Defining the functional components maximizes the chance of successfully integrating a new application into the enterprise. During this crucial phase in the application life cycle, it is helpful to assign the different application functionalities to various org-units within the enterprise, in order to study their impact on the organization and set up any required training.
Also, representing application functional components facilitates their reuse.
Describing Interactions Between Applications
Interactions defined at an international level by organizations such as the OAG (Open Applications Group) or IFX (Interactive Financial Exchange), as well as the description of associated XML schemas (available with MEGA System Blueprint) enable automation of exchanges between the applications of different enterprises. The use of interactions and standard messages enables these enterprises to communicate without prior knowledge of each other. This enables operation of market places, which are expanding rapidly. The same mechanisms can be used within an enterprise, as for example on installation of certain workflow engines, or to automate exchanges between an enterprise and its subsidiaries.
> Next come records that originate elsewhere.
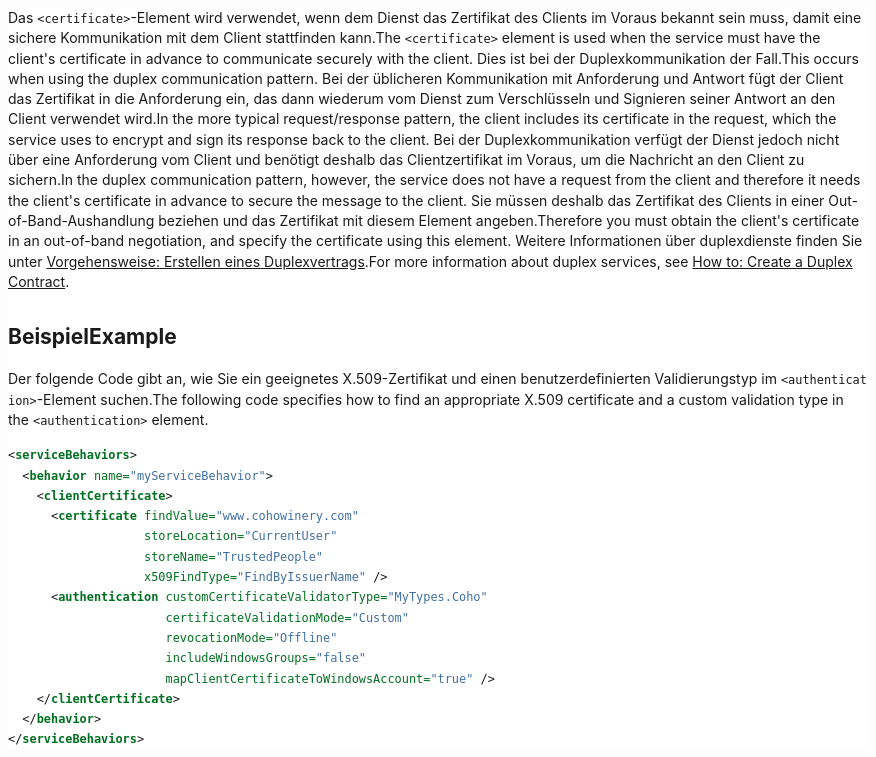  <span data-ttu-id="d5aa2-161">Das `<certificate>`-Element wird verwendet, wenn dem Dienst das Zertifikat des Clients im Voraus bekannt sein muss, damit eine sichere Kommunikation mit dem Client stattfinden kann.</span><span class="sxs-lookup"><span data-stu-id="d5aa2-161">The `<certificate>` element is used when the service must have the client's certificate in advance to communicate securely with the client.</span></span> <span data-ttu-id="d5aa2-162">Dies ist bei der Duplexkommunikation der Fall.</span><span class="sxs-lookup"><span data-stu-id="d5aa2-162">This occurs when using the duplex communication pattern.</span></span> <span data-ttu-id="d5aa2-163">Bei der üblicheren Kommunikation mit Anforderung und Antwort fügt der Client das Zertifikat in die Anforderung ein, das dann wiederum vom Dienst zum Verschlüsseln und Signieren seiner Antwort an den Client verwendet wird.</span><span class="sxs-lookup"><span data-stu-id="d5aa2-163">In the more typical request/response pattern, the client includes its certificate in the request, which the service uses to encrypt and sign its response back to the client.</span></span> <span data-ttu-id="d5aa2-164">Bei der Duplexkommunikation verfügt der Dienst jedoch nicht über eine Anforderung vom Client und benötigt deshalb das Clientzertifikat im Voraus, um die Nachricht an den Client zu sichern.</span><span class="sxs-lookup"><span data-stu-id="d5aa2-164">In the duplex communication pattern, however, the service does not have a request from the client and therefore it needs the client's certificate in advance to secure the message to the client.</span></span> <span data-ttu-id="d5aa2-165">Sie müssen deshalb das Zertifikat des Clients in einer Out-of-Band-Aushandlung beziehen und das Zertifikat mit diesem Element angeben.</span><span class="sxs-lookup"><span data-stu-id="d5aa2-165">Therefore you must obtain the client's certificate in an out-of-band negotiation, and specify the certificate using this element.</span></span> <span data-ttu-id="d5aa2-166">Weitere Informationen über duplexdienste finden Sie unter [Vorgehensweise: Erstellen eines Duplexvertrags](../../../../../docs/framework/wcf/feature-details/how-to-create-a-duplex-contract.md).</span><span class="sxs-lookup"><span data-stu-id="d5aa2-166">For more information about duplex services, see [How to: Create a Duplex Contract](../../../../../docs/framework/wcf/feature-details/how-to-create-a-duplex-contract.md).</span></span>  
  
## <a name="example"></a><span data-ttu-id="d5aa2-167">Beispiel</span><span class="sxs-lookup"><span data-stu-id="d5aa2-167">Example</span></span>  
 <span data-ttu-id="d5aa2-168">Der folgende Code gibt an, wie Sie ein geeignetes X.509-Zertifikat und einen benutzerdefinierten Validierungstyp im `<authentication>`-Element suchen.</span><span class="sxs-lookup"><span data-stu-id="d5aa2-168">The following code specifies how to find an appropriate X.509 certificate and a custom validation type in the `<authentication>` element.</span></span>  
  
```xml  
<serviceBehaviors>
  <behavior name="myServiceBehavior">
    <clientCertificate>
      <certificate findValue="www.cohowinery.com"
                   storeLocation="CurrentUser"
                   storeName="TrustedPeople"
                   x509FindType="FindByIssuerName" />
      <authentication customCertificateValidatorType="MyTypes.Coho"
                      certificateValidationMode="Custom"
                      revocationMode="Offline"
                      includeWindowsGroups="false"
                      mapClientCertificateToWindowsAccount="true" />
    </clientCertificate>
  </behavior>
</serviceBehaviors>
```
For more details, see "Describing Interactions", page 49.
Optimizing a Client/Server Architecture
Client/Server architectures are now found everywhere. This approach offers many possibilities in terms of reusing basic software components, portability and extensibility, so that information systems can be efficient and flexible no matter how complex the requirements.
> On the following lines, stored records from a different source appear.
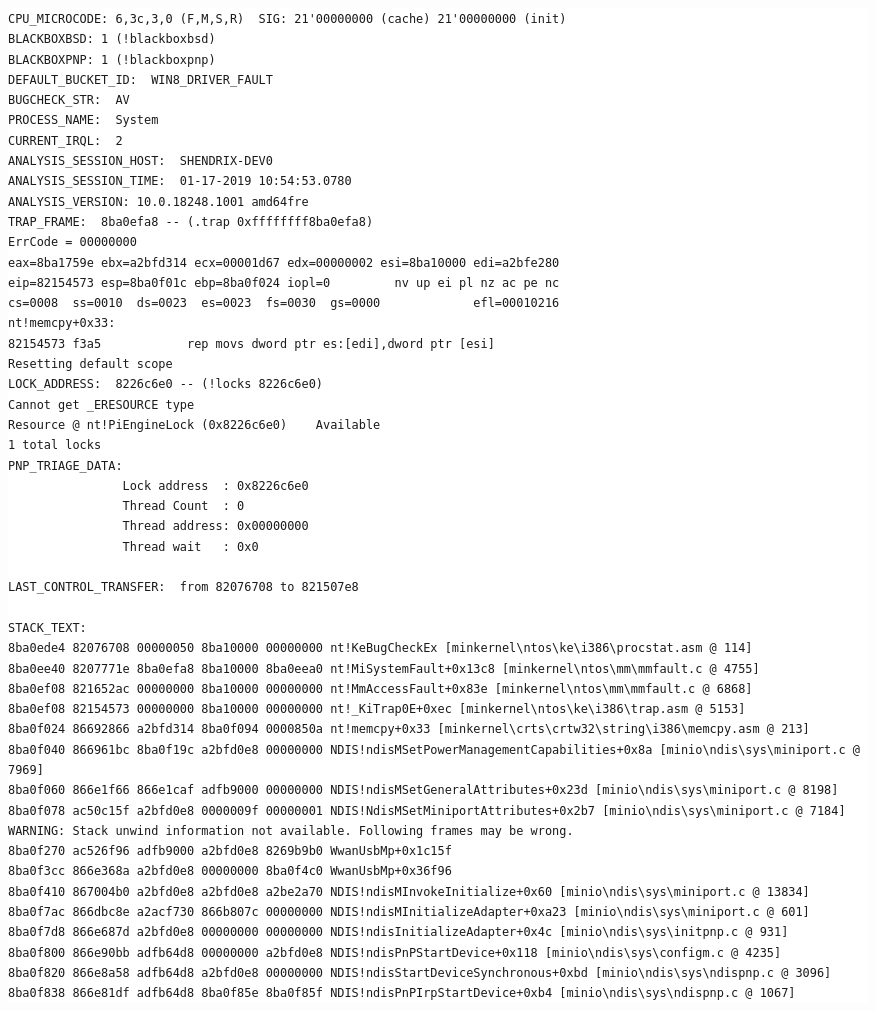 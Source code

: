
 ```console
CPU_MICROCODE: 6,3c,3,0 (F,M,S,R)  SIG: 21'00000000 (cache) 21'00000000 (init)
BLACKBOXBSD: 1 (!blackboxbsd)
BLACKBOXPNP: 1 (!blackboxpnp)
DEFAULT_BUCKET_ID:  WIN8_DRIVER_FAULT
BUGCHECK_STR:  AV
PROCESS_NAME:  System
CURRENT_IRQL:  2
ANALYSIS_SESSION_HOST:  SHENDRIX-DEV0
ANALYSIS_SESSION_TIME:  01-17-2019 10:54:53.0780
ANALYSIS_VERSION: 10.0.18248.1001 amd64fre
TRAP_FRAME:  8ba0efa8 -- (.trap 0xffffffff8ba0efa8)
ErrCode = 00000000
eax=8ba1759e ebx=a2bfd314 ecx=00001d67 edx=00000002 esi=8ba10000 edi=a2bfe280
eip=82154573 esp=8ba0f01c ebp=8ba0f024 iopl=0         nv up ei pl nz ac pe nc
cs=0008  ss=0010  ds=0023  es=0023  fs=0030  gs=0000             efl=00010216
nt!memcpy+0x33:
82154573 f3a5            rep movs dword ptr es:[edi],dword ptr [esi]
Resetting default scope
LOCK_ADDRESS:  8226c6e0 -- (!locks 8226c6e0)
Cannot get _ERESOURCE type
Resource @ nt!PiEngineLock (0x8226c6e0)    Available
1 total locks
PNP_TRIAGE_DATA: 
                Lock address  : 0x8226c6e0
                Thread Count  : 0
                Thread address: 0x00000000
                Thread wait   : 0x0

LAST_CONTROL_TRANSFER:  from 82076708 to 821507e8

STACK_TEXT:  
8ba0ede4 82076708 00000050 8ba10000 00000000 nt!KeBugCheckEx [minkernel\ntos\ke\i386\procstat.asm @ 114] 
8ba0ee40 8207771e 8ba0efa8 8ba10000 8ba0eea0 nt!MiSystemFault+0x13c8 [minkernel\ntos\mm\mmfault.c @ 4755] 
8ba0ef08 821652ac 00000000 8ba10000 00000000 nt!MmAccessFault+0x83e [minkernel\ntos\mm\mmfault.c @ 6868] 
8ba0ef08 82154573 00000000 8ba10000 00000000 nt!_KiTrap0E+0xec [minkernel\ntos\ke\i386\trap.asm @ 5153] 
8ba0f024 86692866 a2bfd314 8ba0f094 0000850a nt!memcpy+0x33 [minkernel\crts\crtw32\string\i386\memcpy.asm @ 213] 
8ba0f040 866961bc 8ba0f19c a2bfd0e8 00000000 NDIS!ndisMSetPowerManagementCapabilities+0x8a [minio\ndis\sys\miniport.c @ 7969] 
8ba0f060 866e1f66 866e1caf adfb9000 00000000 NDIS!ndisMSetGeneralAttributes+0x23d [minio\ndis\sys\miniport.c @ 8198] 
8ba0f078 ac50c15f a2bfd0e8 0000009f 00000001 NDIS!NdisMSetMiniportAttributes+0x2b7 [minio\ndis\sys\miniport.c @ 7184] 
WARNING: Stack unwind information not available. Following frames may be wrong.
8ba0f270 ac526f96 adfb9000 a2bfd0e8 8269b9b0 WwanUsbMp+0x1c15f
8ba0f3cc 866e368a a2bfd0e8 00000000 8ba0f4c0 WwanUsbMp+0x36f96
8ba0f410 867004b0 a2bfd0e8 a2bfd0e8 a2be2a70 NDIS!ndisMInvokeInitialize+0x60 [minio\ndis\sys\miniport.c @ 13834] 
8ba0f7ac 866dbc8e a2acf730 866b807c 00000000 NDIS!ndisMInitializeAdapter+0xa23 [minio\ndis\sys\miniport.c @ 601] 
8ba0f7d8 866e687d a2bfd0e8 00000000 00000000 NDIS!ndisInitializeAdapter+0x4c [minio\ndis\sys\initpnp.c @ 931] 
8ba0f800 866e90bb adfb64d8 00000000 a2bfd0e8 NDIS!ndisPnPStartDevice+0x118 [minio\ndis\sys\configm.c @ 4235] 
8ba0f820 866e8a58 adfb64d8 a2bfd0e8 00000000 NDIS!ndisStartDeviceSynchronous+0xbd [minio\ndis\sys\ndispnp.c @ 3096] 
8ba0f838 866e81df adfb64d8 8ba0f85e 8ba0f85f NDIS!ndisPnPIrpStartDevice+0xb4 [minio\ndis\sys\ndispnp.c @ 1067] 
```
However, not all application architectures are equivalent in terms of the information transported, time, risks, and costs.
Modeling helps answer these questions by defining the Client/Server architectures and breaking down the applications into client or server modules. Then the modeler can carefully consider where to locate the data and how to optimize its distribution and processing, based on a qualitative evaluation of the volume of information generated by the applications.
This means several different scenarios can be examined while still in the design phase, simulating alternative solutions of where databases are installed and replicated, or how application resources are shared.
Describing Technical Infrastructure
Enterprise information systems often combine legacy hardware and new equipment. There are often several generations of the same type of hardware coexisting in an information system, which only serves to increase complexity.
Modeling the technical aspects of the information system architecture often contributes significantly to the knowledge and management capabilities of system architects and managers.
The diagrams produced identify and represent existing hardware (servers, workstations, etc.) and the networks linking them, with descriptions of their characteristics. These diagrams indicate the machines hosting databases and applications.